Check: \(U^{\circ}\) is a subspace

\(V^{\circ}=\left\lbrace0\right\rbrace,\left\lbrace0\right\rbrace^{\circ}=V^*\)

Example

1. \(V=\mathbb{R}^3,U=\{(x,y,z):2x-y+z=0\},U^{\circ}=?\)​

   \(U=\langle\left(\frac12,1,0\right),\left(-\frac12,0,1\right)\rangle\) \(V=U\oplus\langle\left(0,0,1\right)\rangle\) we call this \(v\) and we call \(\left(\frac12,1,0\right),u_1\) and \(\left(-\frac12,0,1\right),u_2\)

   \(\varphi\in U^\circ\iff \varphi(u_1)=\varphi(u_2)=0\). Hence \(U^{\circ}=\left\lbrace\varphi\in V^{*}:\varphi(u_1)=\varphi(u_2)=0,\varphi\left(v\right)=t\right\rbrace\)

   Now, let's compute \(\varphi(1,0,0)=\varphi\left(-2\left(-\frac12,0,1\right)+2\left(0,0,1\right)\right)=2t\)​

   \(\varphi(0,1,0)=\varphi\left(\left(\frac12,1,0\right)+\left(-\frac12,0,1\right)-\left(0,0,1\right)\right)=-t\)

   \(\varphi(1,0,0)=t\)​

   \(\varphi(x,y,z)=\varphi\left(x\left(1,0,0\right)+y\left(0,1,0\right)+z\left(0,0,1\right)\right)=x2t-yt+zt=t\left(2x-y+z\right)\)

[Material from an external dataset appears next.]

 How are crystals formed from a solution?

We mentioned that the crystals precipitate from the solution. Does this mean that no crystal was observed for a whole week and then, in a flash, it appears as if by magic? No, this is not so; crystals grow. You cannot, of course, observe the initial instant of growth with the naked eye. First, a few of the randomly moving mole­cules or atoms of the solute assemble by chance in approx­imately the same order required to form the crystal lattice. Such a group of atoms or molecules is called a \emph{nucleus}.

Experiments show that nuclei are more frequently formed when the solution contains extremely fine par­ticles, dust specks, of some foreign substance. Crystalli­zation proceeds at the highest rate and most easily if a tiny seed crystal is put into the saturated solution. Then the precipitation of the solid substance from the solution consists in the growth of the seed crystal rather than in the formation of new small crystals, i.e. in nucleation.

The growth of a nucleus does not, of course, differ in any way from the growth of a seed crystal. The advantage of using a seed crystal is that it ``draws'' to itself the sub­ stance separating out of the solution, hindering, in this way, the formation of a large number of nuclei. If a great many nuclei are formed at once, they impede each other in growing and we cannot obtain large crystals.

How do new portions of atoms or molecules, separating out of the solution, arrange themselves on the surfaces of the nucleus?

2. \(U=\left\lbrace A\in M_{2\times2}\left(\mathbb{C}\right):trA=0\wedge a_{21}=0\right\rbrace,U=\langle\begin{pmatrix}1 & 0\\ 0 & -1\end{pmatrix},\begin{pmatrix}0 & 1\\ 0 & 0\end{pmatrix}\rangle;V=U\oplus\langle\begin{pmatrix}1 & 0\\ 0 & -1\end{pmatrix},\begin{pmatrix}0 & 1\\ 0 & 0\end{pmatrix}\rangle\)​

   \(\varphi\in U^{\circ}\;\;\iff\;\;\varphi\begin{pmatrix}1 & 0\\ 0 & -1\end{pmatrix}=0=\varphi\begin{pmatrix}0 & 1\\ 0 & 0\end{pmatrix}\)​

   \(\begin{pmatrix}a & b\\ c & d\end{pmatrix}=\left(a+d\right)\begin{pmatrix}1 & 0\\ 0 & 0\end{pmatrix}+b\begin{pmatrix}0 & 1\\ 0 & 0\end{pmatrix}+c\begin{pmatrix}0 & 0\\ 1 & 0\end{pmatrix}+\left(-d\right)\begin{pmatrix}1 & 0\\ 0 & -1\end{pmatrix}\;\)​

   Then \(\varphi\begin{pmatrix}a & b\\ c & d\end{pmatrix}\;\iff\;\;\;\left(a+d\right)s+ct\)​

Proposition

\(\dim U^\circ =\dim V-\dim U\)

Proof 1 Following the strategy in the examples above

Since \(U\) is a subspace of \(V\), then we have \(V=U\oplus W\).

Suppose the basis of \(U\) is \(\{u_1,...,u_n\}\) and the basis of \(W\) is \(\{w_1,...,w_k\}\)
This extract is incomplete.